How to complete this task
Where does the string "forall" occur in the entries below? Copy every line where it does.

────────

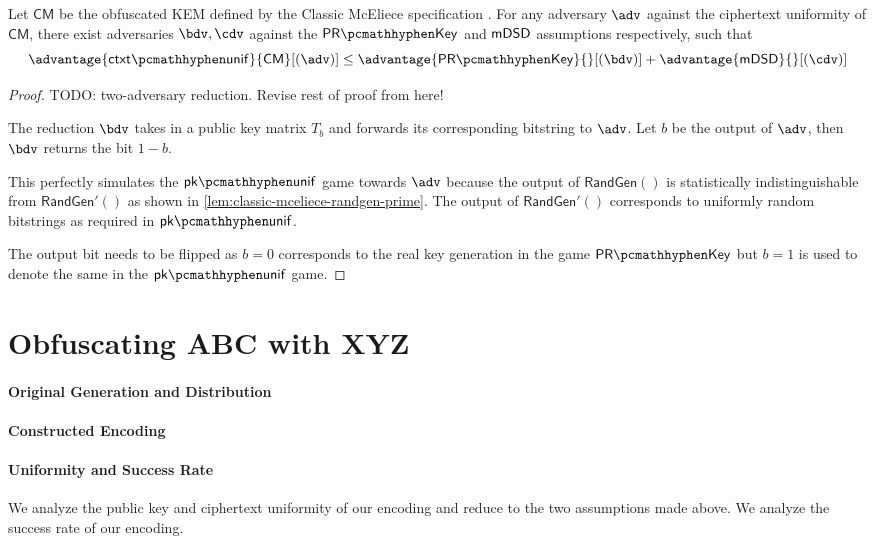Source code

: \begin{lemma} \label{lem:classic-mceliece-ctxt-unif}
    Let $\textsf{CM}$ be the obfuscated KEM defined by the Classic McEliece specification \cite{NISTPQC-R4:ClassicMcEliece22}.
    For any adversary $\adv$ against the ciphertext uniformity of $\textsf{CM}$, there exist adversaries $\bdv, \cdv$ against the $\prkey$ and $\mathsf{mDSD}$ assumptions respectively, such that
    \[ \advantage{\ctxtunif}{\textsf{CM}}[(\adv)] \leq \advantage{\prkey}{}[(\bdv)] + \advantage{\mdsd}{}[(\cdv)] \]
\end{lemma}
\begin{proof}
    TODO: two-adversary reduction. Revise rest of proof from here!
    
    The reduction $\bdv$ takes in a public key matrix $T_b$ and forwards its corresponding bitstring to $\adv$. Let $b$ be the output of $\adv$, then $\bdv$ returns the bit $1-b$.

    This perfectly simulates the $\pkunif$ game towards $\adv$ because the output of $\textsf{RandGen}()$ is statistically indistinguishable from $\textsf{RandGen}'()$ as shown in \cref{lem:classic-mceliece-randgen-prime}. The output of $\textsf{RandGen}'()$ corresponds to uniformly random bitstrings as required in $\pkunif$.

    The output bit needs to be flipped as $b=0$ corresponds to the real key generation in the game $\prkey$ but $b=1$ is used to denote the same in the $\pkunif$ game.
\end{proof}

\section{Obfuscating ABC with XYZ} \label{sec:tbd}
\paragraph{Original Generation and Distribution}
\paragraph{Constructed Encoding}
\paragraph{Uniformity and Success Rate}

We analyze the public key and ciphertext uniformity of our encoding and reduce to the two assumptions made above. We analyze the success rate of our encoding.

────────

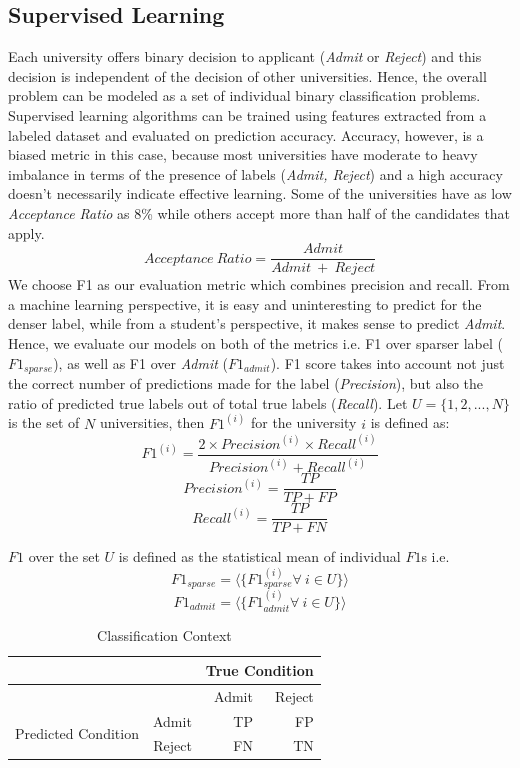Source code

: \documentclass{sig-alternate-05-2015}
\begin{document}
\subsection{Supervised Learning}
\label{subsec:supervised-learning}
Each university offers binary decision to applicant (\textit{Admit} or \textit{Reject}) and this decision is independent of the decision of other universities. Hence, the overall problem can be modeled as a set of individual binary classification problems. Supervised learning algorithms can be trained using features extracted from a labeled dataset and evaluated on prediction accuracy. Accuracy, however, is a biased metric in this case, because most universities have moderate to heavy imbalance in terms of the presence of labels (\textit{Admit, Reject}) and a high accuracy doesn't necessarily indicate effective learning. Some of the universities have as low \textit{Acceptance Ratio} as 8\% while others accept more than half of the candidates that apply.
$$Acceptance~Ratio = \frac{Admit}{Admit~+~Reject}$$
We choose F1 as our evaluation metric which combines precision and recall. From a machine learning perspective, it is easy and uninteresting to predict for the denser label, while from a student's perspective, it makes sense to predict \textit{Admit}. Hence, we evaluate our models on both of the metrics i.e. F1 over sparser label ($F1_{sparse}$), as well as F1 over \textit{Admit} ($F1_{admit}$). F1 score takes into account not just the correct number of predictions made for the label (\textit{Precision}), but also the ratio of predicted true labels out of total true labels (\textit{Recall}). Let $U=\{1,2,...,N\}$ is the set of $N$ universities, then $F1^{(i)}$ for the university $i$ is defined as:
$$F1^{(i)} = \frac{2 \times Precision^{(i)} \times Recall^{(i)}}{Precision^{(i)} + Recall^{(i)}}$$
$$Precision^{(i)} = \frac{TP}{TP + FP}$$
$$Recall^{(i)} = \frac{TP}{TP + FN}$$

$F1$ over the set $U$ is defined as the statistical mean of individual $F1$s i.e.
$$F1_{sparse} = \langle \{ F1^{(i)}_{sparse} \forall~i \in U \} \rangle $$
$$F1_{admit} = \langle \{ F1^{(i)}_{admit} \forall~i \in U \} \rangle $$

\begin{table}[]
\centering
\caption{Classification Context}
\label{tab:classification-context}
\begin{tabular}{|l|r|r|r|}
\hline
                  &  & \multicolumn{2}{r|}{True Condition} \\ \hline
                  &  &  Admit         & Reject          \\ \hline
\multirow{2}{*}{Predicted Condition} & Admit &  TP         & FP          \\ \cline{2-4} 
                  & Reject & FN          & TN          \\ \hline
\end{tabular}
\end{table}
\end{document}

────────

Answer for this exercise
$$F1_{sparse} = \langle \{ F1^{(i)}_{sparse} \forall~i \in U \} \rangle $$
$$F1_{admit} = \langle \{ F1^{(i)}_{admit} \forall~i \in U \} \rangle $$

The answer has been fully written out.